As you might know, if disk partitions containing Oracle datafiles are not aligned with the underlying storage system, then some I/O’s can suffer from some overhead as they are effectively translated in two I/O’s.

If you want more info, google for “EMC disk alignment” and you’ll find plenty of information, explaining the issue.

Update 28-03-2013: I wrote a follow-up for this post describing the same thing for Linux (Red Hat / CentOS / OEL) versions 6. For that, you might want to jump straight to the new post as this one gets a bit outdated 😉

One example is http://www.vmware.com/pdf/esx3_partition_align.pdf for Vmware ESX version 3.x.

In short: If you create partitions in Intel based Operating Systems, then by default, the first partition will start at an offset of 15 x 512 byte blocks (equals 7680 bytes) – which does not match typical SAN storage systems that use 4K or 8K disk chunks. A write to a block crossing the boundary will cause 2 writes (plus some partial reads) in the disk backend (and the remote copy if you use remote storage mirroring) and will sometimes cause an extra cache slot to be allocated. Performance improvement when changing to the right alignment can be between 5 and 15% depending on workloads and other configuration settings.
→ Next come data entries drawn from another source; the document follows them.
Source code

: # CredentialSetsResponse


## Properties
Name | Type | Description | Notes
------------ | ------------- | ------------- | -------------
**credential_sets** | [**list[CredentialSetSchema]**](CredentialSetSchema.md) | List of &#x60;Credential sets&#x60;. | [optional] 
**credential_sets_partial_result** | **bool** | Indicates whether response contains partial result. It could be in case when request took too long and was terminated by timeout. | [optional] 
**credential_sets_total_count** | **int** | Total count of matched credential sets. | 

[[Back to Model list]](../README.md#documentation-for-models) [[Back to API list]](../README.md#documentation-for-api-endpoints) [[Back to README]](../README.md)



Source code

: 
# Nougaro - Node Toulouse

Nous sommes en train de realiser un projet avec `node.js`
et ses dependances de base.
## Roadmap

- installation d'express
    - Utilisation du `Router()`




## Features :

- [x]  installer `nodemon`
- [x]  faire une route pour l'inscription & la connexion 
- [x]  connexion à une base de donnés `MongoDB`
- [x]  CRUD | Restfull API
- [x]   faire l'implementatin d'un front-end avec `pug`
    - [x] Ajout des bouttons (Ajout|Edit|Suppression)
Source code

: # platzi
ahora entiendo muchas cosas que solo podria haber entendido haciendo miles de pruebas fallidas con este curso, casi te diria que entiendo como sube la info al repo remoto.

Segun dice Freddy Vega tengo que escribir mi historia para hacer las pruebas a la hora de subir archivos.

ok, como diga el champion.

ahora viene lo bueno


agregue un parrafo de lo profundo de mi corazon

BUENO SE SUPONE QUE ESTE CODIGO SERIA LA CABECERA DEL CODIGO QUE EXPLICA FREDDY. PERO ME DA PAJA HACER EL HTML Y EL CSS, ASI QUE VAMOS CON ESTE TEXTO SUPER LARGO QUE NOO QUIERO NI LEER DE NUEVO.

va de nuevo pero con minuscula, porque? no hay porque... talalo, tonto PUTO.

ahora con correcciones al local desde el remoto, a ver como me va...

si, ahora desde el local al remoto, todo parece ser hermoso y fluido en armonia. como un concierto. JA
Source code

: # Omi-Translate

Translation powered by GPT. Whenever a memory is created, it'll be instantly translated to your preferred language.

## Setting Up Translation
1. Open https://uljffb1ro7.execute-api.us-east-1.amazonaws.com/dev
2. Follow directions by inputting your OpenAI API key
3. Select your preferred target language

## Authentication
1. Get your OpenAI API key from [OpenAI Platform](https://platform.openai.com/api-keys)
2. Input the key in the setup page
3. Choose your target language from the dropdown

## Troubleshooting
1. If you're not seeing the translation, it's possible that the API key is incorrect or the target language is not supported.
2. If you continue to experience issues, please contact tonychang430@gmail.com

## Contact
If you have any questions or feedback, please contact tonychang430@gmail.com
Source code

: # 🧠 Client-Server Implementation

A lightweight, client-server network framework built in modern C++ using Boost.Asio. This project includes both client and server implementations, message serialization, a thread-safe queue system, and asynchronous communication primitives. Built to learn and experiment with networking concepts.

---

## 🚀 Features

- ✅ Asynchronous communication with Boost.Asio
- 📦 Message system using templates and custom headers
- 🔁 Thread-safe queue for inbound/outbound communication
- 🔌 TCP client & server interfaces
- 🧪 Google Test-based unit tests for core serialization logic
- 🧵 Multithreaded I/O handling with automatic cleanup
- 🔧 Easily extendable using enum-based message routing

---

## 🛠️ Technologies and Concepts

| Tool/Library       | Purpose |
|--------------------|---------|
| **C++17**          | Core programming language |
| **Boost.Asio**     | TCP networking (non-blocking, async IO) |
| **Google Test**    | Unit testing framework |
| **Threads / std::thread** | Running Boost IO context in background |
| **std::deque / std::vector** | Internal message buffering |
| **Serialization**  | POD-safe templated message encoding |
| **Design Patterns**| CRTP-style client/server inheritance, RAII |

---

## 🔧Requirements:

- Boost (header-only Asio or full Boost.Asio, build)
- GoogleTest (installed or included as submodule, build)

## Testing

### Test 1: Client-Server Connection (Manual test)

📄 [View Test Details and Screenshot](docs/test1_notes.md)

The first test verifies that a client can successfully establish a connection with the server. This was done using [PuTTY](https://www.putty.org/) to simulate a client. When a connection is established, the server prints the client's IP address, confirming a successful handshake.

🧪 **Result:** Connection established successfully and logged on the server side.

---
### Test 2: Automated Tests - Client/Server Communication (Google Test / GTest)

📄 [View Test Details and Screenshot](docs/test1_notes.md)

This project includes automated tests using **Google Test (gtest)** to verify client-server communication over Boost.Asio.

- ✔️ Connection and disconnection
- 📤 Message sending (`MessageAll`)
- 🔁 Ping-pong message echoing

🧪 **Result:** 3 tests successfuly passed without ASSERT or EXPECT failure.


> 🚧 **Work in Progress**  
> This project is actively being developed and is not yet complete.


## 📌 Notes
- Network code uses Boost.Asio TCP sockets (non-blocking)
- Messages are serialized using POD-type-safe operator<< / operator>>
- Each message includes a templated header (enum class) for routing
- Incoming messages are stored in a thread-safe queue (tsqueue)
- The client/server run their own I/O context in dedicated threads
Recent Linux distributions will sometimes already do this by default, if that is the case, make sure it actually does so (see end of this article) and you probably don’t have to change anything.

Now the way most documentation explains how to resolve this in Linux is, in my opinion, too complex, you need to manually enter “fdisk”, go into expert mode, change the starting block mode etc. Not nice if you have to configure a few hundred Oracle ASM disks at once.

There is an easier way.

Here goes…

(assuming you have a completely empty disk and you only want to create exactly one aligned partition, i.e. for Oracle ASM)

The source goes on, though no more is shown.